Directed evolution mimics the Darwinian evolution process in the test tube. In a typical directed evolution experiment, the gene encoding a macromolecule (i.e. an RNA aptamer or a protein) of interest is randomized and expressed in a suitable host. Appropriate screening or selection methods are then used to identify mutants that have particular properties, such as binding to a specific small molecule or catalyzing a desired chemical reaction. Through iterative cycles of mutagenesis and amplification of selected mutants, beneficial mutations accumulate as in genuine Darwinian evolution but on a much shorter time scale. In this way, populations of macromolecules may be deliberately evolved toward useful synthetic and therapeutic properties (16). In this review, we will discuss some of the most recent advances and applications of directed evolution in synthetic biology to improve or redesign biological components at different levels, including the protein level, pathway level, network level, and whole cell level.

2. Protein level

2.1 Improvement of biocatalysts

Enzymes are increasingly being used as biocatalysts in the generation of products such as pharmaceuticals, fine and bulk chemicals, and biofuels. A useful biocatalyst, especially one that is suitable for application in an industrial process, needs to have high catalytic turnover, high selectivity toward specific reactions, and high stability under chemical transformation conditions (17–21). In this respect, directed evolution is an efficient and powerful tool to improve and optimize natural enzymes in order to generate robust biocatalysts for practical applications. Numerous directed evolution endeavors have been carried out (recently reviewed by (20,22)).

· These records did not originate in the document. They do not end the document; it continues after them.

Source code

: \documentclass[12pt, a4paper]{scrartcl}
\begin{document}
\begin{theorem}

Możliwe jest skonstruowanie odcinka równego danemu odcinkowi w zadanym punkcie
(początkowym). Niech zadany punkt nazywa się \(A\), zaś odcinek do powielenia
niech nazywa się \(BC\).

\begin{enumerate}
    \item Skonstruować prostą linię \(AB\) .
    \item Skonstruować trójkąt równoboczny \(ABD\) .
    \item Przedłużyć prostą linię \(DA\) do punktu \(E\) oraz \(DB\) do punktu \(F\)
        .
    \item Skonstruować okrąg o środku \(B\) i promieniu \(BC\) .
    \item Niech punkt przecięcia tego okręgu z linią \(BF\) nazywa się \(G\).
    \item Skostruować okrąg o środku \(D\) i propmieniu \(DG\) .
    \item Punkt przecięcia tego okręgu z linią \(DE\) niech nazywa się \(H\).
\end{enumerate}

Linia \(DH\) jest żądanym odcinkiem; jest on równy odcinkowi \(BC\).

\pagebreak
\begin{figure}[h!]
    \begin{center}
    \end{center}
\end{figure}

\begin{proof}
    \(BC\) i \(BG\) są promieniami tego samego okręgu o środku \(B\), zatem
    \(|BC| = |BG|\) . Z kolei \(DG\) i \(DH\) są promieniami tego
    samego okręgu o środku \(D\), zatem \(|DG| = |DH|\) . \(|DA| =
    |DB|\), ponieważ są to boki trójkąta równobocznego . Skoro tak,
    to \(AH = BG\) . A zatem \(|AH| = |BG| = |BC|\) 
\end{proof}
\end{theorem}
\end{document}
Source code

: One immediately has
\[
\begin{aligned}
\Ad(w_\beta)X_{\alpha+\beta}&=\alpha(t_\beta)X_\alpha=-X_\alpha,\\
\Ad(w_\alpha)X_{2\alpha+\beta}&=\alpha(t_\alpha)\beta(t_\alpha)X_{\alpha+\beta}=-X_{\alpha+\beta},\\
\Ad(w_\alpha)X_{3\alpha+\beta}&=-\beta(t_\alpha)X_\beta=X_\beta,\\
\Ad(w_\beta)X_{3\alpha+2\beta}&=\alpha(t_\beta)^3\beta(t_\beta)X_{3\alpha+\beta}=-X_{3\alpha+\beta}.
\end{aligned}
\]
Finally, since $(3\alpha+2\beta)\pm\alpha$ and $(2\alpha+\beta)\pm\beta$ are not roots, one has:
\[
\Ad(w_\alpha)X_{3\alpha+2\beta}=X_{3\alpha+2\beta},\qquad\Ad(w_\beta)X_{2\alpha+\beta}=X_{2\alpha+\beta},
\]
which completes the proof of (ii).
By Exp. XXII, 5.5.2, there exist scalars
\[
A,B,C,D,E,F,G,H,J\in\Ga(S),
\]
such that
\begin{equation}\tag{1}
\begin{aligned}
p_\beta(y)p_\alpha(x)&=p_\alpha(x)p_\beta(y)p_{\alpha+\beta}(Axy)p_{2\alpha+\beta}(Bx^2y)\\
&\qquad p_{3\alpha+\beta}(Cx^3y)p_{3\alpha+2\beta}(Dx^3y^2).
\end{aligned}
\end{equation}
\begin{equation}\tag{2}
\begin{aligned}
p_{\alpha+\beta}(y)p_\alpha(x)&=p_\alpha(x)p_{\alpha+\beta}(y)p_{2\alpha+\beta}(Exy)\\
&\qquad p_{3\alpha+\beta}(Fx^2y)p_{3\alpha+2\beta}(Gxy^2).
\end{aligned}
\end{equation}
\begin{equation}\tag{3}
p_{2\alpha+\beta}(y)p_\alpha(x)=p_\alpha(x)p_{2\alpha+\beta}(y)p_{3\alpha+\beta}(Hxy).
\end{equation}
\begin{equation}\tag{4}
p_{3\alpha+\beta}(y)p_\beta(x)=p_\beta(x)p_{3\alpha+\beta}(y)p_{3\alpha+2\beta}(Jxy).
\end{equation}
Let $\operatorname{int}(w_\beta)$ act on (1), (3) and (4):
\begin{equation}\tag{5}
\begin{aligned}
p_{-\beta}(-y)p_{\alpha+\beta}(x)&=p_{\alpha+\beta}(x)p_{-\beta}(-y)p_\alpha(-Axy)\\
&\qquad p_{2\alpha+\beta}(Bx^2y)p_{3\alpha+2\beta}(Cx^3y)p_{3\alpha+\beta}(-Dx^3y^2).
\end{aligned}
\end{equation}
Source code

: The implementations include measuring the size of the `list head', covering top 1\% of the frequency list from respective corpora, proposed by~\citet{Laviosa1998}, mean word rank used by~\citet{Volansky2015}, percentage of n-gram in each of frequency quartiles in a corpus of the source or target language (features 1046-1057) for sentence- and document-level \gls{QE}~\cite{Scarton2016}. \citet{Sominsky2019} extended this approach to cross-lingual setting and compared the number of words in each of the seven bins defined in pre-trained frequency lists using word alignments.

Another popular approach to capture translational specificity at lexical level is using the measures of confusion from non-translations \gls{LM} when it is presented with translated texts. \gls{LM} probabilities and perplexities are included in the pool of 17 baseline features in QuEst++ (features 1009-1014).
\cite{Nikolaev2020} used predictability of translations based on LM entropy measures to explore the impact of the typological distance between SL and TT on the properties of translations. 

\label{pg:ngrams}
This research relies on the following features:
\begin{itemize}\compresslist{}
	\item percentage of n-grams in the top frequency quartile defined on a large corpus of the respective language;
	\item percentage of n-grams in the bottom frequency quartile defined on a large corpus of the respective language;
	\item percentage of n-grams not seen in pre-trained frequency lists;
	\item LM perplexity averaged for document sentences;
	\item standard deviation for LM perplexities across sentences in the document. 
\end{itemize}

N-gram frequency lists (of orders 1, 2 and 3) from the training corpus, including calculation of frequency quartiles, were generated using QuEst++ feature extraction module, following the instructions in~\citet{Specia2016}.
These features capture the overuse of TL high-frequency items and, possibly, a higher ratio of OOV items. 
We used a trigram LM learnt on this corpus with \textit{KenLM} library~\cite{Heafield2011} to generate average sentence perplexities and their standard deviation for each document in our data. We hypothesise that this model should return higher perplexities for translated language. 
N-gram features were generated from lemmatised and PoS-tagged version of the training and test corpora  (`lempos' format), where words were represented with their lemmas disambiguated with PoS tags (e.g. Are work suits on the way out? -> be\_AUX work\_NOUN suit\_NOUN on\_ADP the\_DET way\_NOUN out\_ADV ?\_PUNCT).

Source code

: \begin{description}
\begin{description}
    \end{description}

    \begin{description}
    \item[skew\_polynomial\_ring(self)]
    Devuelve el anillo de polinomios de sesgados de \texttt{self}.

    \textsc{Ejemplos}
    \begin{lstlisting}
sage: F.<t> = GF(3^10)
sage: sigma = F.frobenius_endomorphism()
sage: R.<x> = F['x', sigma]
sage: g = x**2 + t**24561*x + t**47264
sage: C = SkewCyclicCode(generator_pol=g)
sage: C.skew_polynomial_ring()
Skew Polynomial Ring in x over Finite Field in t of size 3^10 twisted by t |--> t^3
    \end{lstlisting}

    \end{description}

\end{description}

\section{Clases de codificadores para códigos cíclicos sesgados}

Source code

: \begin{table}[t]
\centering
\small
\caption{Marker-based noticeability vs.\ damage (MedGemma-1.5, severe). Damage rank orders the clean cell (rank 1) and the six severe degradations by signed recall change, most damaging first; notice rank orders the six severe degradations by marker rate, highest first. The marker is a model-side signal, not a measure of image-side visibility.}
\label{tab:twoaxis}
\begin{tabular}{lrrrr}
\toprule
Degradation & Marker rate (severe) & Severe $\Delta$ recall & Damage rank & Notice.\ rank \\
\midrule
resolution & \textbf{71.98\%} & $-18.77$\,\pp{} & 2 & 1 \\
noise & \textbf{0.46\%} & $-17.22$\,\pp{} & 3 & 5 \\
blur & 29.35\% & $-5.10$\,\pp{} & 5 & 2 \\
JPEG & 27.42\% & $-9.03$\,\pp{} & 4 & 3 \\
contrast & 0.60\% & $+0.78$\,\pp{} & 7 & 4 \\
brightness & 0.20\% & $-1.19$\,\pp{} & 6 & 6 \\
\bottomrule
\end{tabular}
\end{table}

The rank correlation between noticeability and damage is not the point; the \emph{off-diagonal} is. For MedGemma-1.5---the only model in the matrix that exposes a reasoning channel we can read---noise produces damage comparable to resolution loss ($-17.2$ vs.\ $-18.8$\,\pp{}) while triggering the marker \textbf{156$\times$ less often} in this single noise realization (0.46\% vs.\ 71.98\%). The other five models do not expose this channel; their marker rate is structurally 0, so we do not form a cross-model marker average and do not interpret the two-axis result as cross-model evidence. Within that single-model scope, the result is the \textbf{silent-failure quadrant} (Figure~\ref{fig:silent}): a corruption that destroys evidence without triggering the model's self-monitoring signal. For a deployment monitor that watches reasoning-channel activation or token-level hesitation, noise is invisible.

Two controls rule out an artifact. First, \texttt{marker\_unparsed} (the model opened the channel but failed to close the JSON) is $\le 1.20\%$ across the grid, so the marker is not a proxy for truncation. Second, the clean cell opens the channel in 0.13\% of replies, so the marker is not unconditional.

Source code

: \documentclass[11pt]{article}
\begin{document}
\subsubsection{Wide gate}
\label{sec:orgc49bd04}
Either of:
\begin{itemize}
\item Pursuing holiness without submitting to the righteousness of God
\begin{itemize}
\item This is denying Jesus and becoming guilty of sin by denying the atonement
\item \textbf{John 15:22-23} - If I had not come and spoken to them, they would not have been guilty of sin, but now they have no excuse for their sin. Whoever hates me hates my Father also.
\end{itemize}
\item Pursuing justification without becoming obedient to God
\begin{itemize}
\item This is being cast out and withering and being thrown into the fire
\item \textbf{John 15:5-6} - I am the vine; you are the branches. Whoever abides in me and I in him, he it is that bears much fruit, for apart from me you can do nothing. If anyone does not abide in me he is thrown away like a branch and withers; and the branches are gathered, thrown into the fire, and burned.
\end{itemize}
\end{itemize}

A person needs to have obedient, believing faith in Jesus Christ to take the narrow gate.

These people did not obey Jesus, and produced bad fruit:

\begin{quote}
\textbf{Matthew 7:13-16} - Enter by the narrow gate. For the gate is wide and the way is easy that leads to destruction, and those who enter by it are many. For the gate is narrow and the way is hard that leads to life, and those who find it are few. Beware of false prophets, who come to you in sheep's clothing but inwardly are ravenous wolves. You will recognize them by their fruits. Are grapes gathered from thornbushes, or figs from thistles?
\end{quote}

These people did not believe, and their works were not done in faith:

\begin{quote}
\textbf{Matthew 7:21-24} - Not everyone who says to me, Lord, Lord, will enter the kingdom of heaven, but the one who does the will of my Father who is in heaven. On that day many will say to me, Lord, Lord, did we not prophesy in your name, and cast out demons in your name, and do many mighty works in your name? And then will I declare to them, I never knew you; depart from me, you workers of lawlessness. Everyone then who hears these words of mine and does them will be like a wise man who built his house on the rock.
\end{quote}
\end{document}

Here we only highlight a few examples of using directed evolution to change substrate specificity, increase catalytic turnover, and improve thermal stability.

Xylitol is a pentitol which can be used not only as a sweetener but also as a platform chemical for the production of industrially important chemicals. Biosynthetic routes of producing xylitol by enzymatic reduction of D-xylose from biomass using xylose reductases (XRs) serve as safer and more environment-friendly alternatives to traditional chemical reduction methods (23–24). However, natural XRs act as promiscuous aldose reductases that can also reduce L-arabinose which is abundant in plant hemicellulose, leading to production of the unwanted byproduct L-arabinitol. Nair and Zhao successfully engineered an XR preferring D-xylose over L-arabinose through a directed evolution strategy (25). Using the fungal XR from Neurospora crassa as a template, a mutant library was created by error-prone PCR-based random mutagenesis and a single mutant (L109Q) was isolated with 8.9-fold preference for D-xylose over L-arabinose. The subsequent iterative rounds of targeted site-saturation mutagenesis identified additional mutations and finally yielded a mutant with 16.5-fold preference for D-xylose. The xylose specific XR provided a viable method for circumventing purification issues during biosynthesis of xylitol.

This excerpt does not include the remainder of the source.